Now it's time to do some basic experimental physics. We are going to design an experiment to measure the power and efficiency of the motor, the fuel cell, and the overall efficiency of the car. You can probably guess from my apparatus list how the car's power is to be measured: timing its run up a ramp. In case you have forgotten, power is defined as the rate of work, or the rate of energy consumption, and is measured in units of energy per unit time. The S.I. unit is the watt, and it is equal to one joule per second. To determine the power of the car, we can run it up the ramp, and then divide its increase in gravitational potential energy by the time it took to effect that increase.
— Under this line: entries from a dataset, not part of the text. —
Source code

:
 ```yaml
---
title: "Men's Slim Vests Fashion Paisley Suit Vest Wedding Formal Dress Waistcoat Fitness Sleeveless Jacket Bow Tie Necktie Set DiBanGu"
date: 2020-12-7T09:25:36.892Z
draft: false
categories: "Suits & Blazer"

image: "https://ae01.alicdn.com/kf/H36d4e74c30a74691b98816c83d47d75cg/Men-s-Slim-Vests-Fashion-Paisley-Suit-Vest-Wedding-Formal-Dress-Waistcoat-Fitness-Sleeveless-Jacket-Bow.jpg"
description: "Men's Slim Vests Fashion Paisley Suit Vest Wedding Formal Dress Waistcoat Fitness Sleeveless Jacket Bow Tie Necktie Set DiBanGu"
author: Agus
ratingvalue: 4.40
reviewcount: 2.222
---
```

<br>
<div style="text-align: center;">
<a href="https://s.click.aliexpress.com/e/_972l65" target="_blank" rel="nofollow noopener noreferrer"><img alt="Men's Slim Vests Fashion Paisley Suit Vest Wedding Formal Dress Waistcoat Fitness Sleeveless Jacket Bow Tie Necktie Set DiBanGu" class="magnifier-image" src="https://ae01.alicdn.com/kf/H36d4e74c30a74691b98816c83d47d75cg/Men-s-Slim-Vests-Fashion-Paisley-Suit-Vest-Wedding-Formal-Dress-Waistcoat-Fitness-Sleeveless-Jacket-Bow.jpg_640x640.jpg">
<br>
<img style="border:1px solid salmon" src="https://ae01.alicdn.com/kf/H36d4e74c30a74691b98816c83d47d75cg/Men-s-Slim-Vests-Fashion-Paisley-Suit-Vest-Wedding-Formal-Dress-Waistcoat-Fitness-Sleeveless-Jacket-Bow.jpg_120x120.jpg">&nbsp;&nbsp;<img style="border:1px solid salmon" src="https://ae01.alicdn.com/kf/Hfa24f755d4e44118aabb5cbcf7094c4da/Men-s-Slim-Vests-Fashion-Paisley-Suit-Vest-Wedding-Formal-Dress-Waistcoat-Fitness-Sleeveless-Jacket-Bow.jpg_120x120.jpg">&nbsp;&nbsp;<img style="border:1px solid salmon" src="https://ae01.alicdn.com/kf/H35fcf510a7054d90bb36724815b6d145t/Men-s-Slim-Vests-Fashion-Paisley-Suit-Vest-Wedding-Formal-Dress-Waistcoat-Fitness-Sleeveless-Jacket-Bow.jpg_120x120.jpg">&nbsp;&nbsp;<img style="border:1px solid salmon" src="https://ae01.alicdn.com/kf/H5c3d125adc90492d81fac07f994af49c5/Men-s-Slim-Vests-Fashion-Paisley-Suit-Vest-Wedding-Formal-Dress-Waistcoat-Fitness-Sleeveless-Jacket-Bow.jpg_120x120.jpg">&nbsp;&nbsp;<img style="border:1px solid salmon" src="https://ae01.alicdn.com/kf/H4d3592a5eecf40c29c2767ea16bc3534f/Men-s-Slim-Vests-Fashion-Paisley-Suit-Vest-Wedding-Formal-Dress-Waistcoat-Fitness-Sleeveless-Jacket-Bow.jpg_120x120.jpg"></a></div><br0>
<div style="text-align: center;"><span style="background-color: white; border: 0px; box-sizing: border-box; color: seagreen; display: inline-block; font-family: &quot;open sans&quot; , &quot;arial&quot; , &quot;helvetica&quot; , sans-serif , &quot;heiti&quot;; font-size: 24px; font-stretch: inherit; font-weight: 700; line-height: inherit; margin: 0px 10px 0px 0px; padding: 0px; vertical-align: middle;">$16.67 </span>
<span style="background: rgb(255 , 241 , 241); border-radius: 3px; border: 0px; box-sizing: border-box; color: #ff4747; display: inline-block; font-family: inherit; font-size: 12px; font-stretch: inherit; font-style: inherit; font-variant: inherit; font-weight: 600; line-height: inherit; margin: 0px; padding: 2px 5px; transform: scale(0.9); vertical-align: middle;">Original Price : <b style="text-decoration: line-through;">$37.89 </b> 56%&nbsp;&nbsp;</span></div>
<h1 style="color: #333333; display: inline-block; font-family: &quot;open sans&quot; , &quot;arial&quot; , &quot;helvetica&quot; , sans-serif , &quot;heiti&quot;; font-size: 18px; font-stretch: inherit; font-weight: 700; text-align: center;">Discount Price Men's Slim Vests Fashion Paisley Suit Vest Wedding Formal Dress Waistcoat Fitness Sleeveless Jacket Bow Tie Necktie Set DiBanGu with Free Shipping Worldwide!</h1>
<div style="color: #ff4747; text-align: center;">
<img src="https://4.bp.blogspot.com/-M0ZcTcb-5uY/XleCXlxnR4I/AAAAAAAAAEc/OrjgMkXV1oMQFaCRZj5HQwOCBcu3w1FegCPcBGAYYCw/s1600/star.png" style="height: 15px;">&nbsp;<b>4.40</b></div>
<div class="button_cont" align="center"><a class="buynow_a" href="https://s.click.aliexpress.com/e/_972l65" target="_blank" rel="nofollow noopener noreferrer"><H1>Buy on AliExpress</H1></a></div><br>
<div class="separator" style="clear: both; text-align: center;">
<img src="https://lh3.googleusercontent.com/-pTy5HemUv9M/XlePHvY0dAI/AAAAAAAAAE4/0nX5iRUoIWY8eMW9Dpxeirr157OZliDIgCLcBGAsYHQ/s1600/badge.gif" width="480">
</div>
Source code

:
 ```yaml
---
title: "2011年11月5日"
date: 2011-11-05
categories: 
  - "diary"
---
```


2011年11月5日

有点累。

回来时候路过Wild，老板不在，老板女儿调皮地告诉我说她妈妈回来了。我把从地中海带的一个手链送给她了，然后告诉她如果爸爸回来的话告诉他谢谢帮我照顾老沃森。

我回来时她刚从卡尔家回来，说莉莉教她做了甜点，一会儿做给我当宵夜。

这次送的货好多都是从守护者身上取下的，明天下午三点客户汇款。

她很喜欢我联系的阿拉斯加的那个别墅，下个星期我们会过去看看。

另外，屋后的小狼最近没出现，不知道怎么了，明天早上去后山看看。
Gravitational potential energy can be calculated according to the formula: m×g×h, where m is the mass of the car (0.32 kg with fully fueled tanks), g is the acceleration due to gravity at the surface of the Earth (9.8 m/s^˛), and h is the increase in height of the car (0.23 m with my ramp). Time is measured, in seconds, with the stopwatch. When I performed the experiment in class I did three trials, yielding an average power of 0.027 watts. To get the efficiency of the car, we can now measure, with the multimeter, the operating current and voltage from the fuel cell (these are the values present when the motor is running on power from the cell), and get a power from the formula P = I×V, where P is the power, I is the operating current, and V is the operating voltage. The efficiency is now just the car's power divided by the electrical power we just calculated. For the operating efficiency of the cell, all we need is a measurement of the short circuit current and no load voltage. These are easily measured with the multimeter by simply disconnecting the motor and measuring the needed values. The operating power over the short circuit power gives the operating efficiency of the cell. My in-class measurements turned up efficiencies of 52% and 49% respectively. The car's overall efficiency is the product of these two values: 25%. Of course, this does not include the loss in energy from the light that was used to fuel the car, but this is of minimal concern if the Sun is the light source. In case you are wondering, the photovoltaic panel is said by the manufacturer to be about 16% efficient. This value is not really constant; it actually depends on the spectrum, intensity, and angle of the incident light, but that's one of those complicated matters we are avoiding.
As with any experiment, some error analysis is in order. We'll confine the discussion here to the major sources of possible error, rather than a quantitative analysis, and there are a few. First, we have not accounted for the loss of energy due to friction. Second, we have implicitly assumed that the power output of the cell is constant, which is probably not the case. The power depends, to some extent, on the amount of fuel in the tanks, as well as the force acting against the motor. Also, we have not made allowance for the difference in kinetic energy the car might have at the beginning and end of its run up the ramp. This can be managed by adjusting the ramp and the initial velocity of the car so that it starts and finishes its run at about the same speed.
So there is my project in a nutshell. The more I looked at fuel cells, the more I realized they have the potential to revolutionize global power production. It is clear that some form of change will eventually be required, since fossil fuels are non-renewable, and the fuel cell offers an attractive choice. Given that many of the world's largest corporations are either oil or car companies, change will likely be slow. In time, though, we may all trade our dirty gas guzzlers for efficient, reliable, clean fuel cell powered cars.